## Your task
The expected response is a copy of every line in the entries below that includes the word "default".

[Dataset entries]
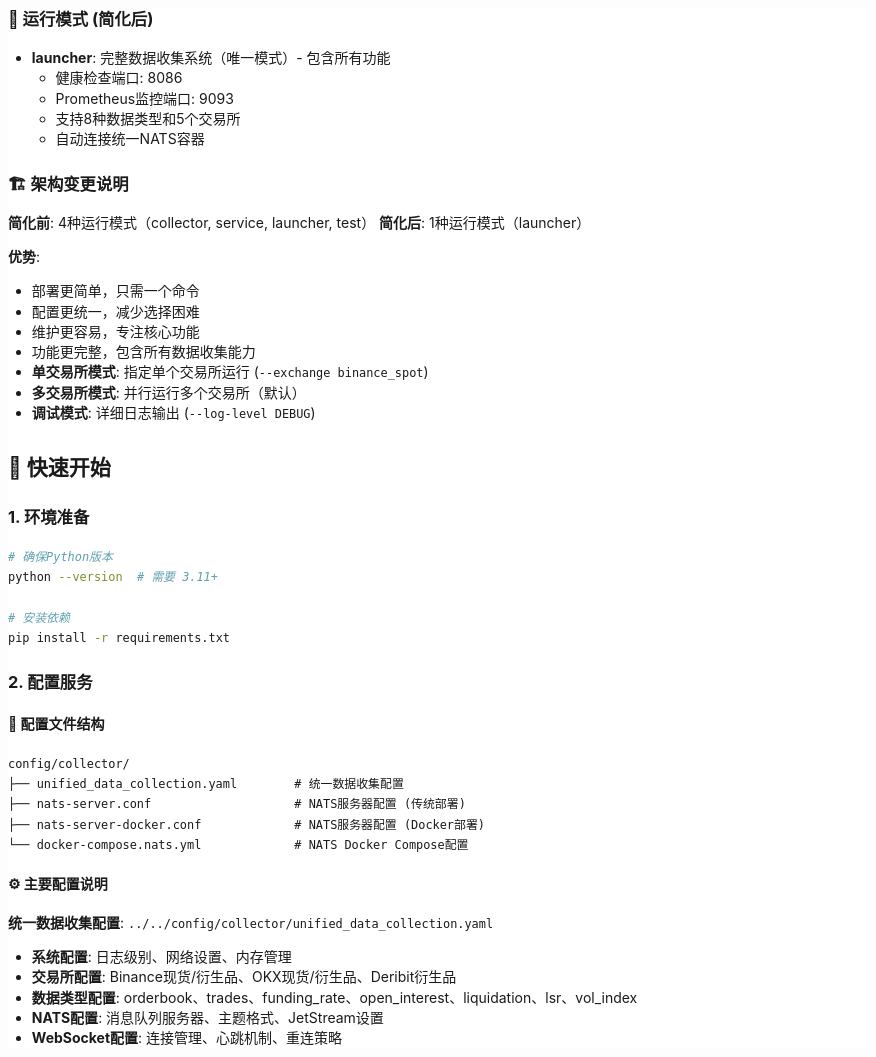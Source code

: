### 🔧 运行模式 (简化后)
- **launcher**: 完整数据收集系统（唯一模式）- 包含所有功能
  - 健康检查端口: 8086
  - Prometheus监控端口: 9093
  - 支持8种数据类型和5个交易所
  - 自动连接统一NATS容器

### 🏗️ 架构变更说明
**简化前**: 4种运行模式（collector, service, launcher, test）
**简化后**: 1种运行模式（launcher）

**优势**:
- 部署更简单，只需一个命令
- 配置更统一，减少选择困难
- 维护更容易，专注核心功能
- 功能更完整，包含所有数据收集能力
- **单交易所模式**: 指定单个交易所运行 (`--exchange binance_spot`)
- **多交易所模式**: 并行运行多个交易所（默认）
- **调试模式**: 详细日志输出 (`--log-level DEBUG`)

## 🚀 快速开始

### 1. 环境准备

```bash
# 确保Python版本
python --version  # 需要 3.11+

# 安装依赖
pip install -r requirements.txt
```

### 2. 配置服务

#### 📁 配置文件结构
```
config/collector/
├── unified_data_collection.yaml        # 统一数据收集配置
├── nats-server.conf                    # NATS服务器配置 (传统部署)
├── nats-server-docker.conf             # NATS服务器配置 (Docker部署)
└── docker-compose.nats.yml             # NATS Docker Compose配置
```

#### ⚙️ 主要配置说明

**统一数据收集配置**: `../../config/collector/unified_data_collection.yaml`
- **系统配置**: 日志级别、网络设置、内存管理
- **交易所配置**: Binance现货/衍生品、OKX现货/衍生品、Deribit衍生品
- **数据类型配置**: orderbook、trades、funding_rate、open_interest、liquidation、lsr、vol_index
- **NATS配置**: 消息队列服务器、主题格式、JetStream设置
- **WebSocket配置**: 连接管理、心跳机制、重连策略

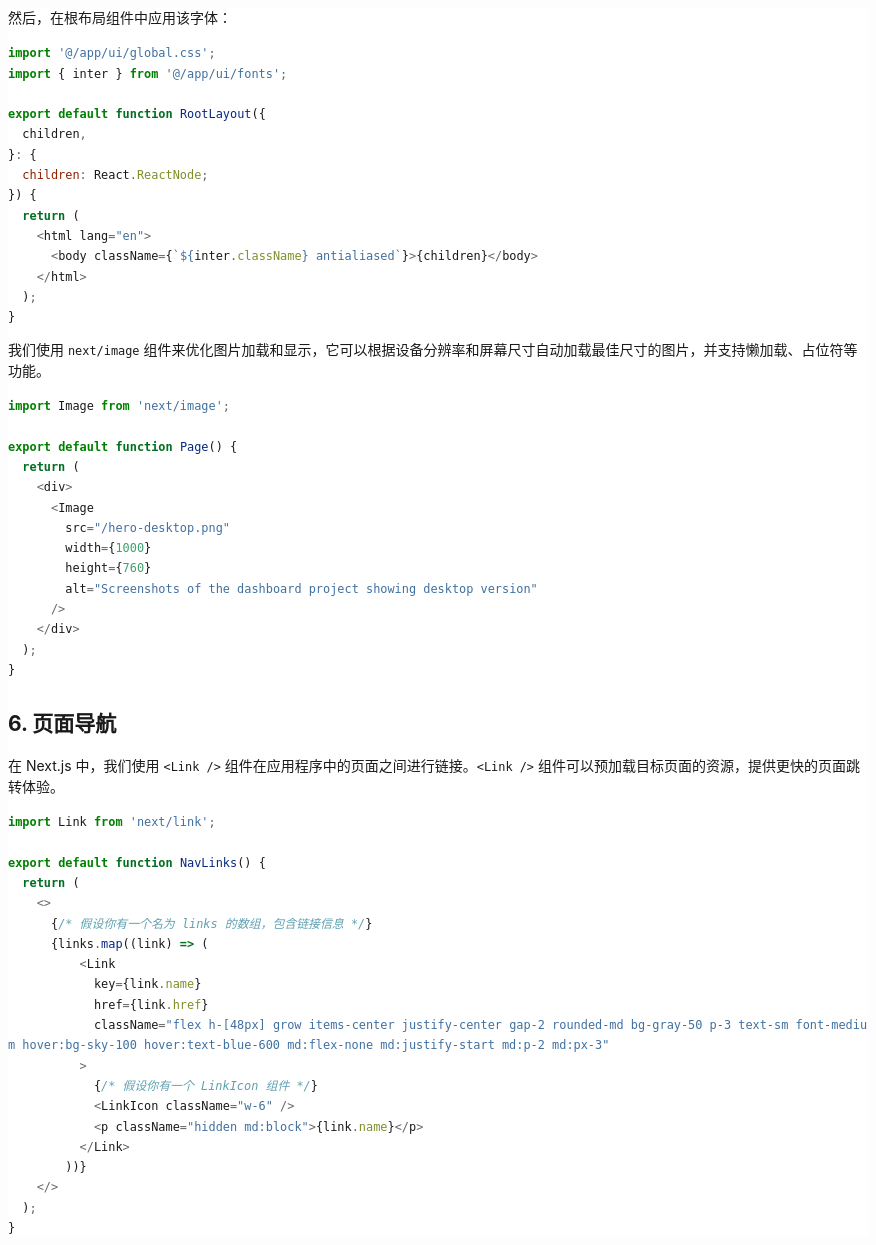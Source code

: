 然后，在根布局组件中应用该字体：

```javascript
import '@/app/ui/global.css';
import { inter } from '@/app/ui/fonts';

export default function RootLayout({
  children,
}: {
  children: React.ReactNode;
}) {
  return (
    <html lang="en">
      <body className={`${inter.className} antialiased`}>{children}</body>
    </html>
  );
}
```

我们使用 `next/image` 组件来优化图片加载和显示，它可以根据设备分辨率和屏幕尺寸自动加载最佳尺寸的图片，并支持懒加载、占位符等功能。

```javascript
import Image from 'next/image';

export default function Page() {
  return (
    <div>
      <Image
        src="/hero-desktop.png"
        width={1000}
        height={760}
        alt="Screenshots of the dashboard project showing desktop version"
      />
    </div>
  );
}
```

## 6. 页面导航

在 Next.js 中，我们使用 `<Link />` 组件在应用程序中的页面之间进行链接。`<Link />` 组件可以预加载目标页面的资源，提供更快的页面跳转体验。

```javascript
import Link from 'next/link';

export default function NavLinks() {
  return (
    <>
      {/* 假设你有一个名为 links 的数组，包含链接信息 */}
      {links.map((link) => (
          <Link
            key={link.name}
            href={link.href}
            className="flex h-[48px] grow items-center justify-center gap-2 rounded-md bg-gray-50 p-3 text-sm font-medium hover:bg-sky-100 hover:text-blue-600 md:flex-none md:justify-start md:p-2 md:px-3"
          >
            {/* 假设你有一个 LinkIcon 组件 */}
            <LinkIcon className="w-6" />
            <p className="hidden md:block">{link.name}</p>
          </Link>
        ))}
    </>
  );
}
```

## Expected answer
export default function RootLayout({
export default function Page() {
export default function NavLinks() {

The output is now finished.